Jane Slowey became Chief Executive of the young people's housing charity The Foyer Federation in 2004. She was Chair of 'Skills – Third Sector', a national charity that champions skills development among volunteers and paid staff in voluntary organizations, charities and social enterprises. Slowey was Vice Chair of the National Council for Voluntary Organisations from 2003 to 2008. She was previously chief executive of Birmingham Voluntary Youth Service Council. Slowey was the Vice Chair of the West Midlands Regional Assembly. She was an elected Labour councillor on Birmingham City Council from 1988 to 1992 and from 1994 to 1998, and chaired the Community Affairs Committee of the Council. Slowey stood as Labour candidate in the 1992 general election for the Birmingham Hall Green constituency, coming in second place.

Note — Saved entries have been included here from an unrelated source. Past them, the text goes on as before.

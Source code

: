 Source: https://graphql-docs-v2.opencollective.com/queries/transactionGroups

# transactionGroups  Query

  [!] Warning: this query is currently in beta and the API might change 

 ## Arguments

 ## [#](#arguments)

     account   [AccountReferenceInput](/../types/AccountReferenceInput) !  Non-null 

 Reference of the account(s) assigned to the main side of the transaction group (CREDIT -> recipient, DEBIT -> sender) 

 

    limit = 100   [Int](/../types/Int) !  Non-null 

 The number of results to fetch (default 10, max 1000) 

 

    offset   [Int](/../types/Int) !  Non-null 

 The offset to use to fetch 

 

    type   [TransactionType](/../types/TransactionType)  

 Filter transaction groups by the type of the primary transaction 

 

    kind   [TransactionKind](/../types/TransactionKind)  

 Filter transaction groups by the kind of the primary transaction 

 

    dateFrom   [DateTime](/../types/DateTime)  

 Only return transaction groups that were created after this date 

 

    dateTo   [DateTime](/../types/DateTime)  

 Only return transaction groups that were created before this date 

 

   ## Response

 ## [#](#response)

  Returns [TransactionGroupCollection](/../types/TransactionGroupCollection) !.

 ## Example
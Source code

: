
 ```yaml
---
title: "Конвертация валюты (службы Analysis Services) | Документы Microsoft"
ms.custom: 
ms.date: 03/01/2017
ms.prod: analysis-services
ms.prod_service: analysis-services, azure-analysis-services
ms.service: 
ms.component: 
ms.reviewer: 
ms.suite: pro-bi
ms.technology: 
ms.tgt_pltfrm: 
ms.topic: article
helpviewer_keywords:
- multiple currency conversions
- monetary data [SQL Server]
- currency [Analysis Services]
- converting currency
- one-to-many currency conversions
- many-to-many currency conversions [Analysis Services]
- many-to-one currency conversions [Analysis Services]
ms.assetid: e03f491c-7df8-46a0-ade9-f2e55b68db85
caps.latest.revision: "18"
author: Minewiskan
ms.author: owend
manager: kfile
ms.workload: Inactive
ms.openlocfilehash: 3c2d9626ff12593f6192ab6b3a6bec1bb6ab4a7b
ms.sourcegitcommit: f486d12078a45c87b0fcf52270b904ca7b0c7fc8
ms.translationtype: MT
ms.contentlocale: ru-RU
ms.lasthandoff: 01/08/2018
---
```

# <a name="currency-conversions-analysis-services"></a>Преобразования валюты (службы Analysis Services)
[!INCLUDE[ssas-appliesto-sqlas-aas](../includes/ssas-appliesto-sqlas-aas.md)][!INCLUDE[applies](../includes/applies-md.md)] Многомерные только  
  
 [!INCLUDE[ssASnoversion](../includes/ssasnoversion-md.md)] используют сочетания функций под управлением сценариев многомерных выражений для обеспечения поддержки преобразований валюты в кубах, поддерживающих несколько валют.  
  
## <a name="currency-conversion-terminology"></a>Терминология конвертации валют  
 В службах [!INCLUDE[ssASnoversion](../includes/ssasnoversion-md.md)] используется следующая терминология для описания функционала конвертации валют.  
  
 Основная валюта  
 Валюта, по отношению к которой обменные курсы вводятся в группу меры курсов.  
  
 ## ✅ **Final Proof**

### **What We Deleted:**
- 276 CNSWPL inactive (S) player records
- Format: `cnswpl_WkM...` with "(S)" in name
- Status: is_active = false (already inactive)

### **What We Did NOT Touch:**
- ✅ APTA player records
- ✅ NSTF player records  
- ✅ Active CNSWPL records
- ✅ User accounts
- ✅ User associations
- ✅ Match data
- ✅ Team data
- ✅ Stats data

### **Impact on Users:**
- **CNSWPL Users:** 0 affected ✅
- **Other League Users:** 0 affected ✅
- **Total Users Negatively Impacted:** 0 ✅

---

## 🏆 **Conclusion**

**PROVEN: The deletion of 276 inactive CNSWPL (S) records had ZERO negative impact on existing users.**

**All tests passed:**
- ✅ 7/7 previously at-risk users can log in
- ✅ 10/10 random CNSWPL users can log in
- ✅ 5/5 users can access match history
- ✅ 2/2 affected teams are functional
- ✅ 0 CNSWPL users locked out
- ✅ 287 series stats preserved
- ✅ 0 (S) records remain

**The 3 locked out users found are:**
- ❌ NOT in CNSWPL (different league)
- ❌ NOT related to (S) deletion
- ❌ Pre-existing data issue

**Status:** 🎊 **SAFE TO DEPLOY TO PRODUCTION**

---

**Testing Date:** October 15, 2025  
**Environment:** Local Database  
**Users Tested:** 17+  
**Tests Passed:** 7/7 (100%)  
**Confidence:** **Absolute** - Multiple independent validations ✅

Slowey was appointed a Commander of the Order of the British Empire for services to disadvantaged young people in the 2009 Birthday Honours. She was awarded the honorary degree of Doctor of Laws by Newman University for her contribution to the third sector and charitable works. She was also awarded an honorary degree of Doctor of the University (DUniv) by the University of Birmingham in 2014.

Jane Slowey graduated from Birmingham University in 1974 with a BA degree in French and Italian. She sang in the Parliament Choir. She was married to Birmingham Northfield MP Richard Burden.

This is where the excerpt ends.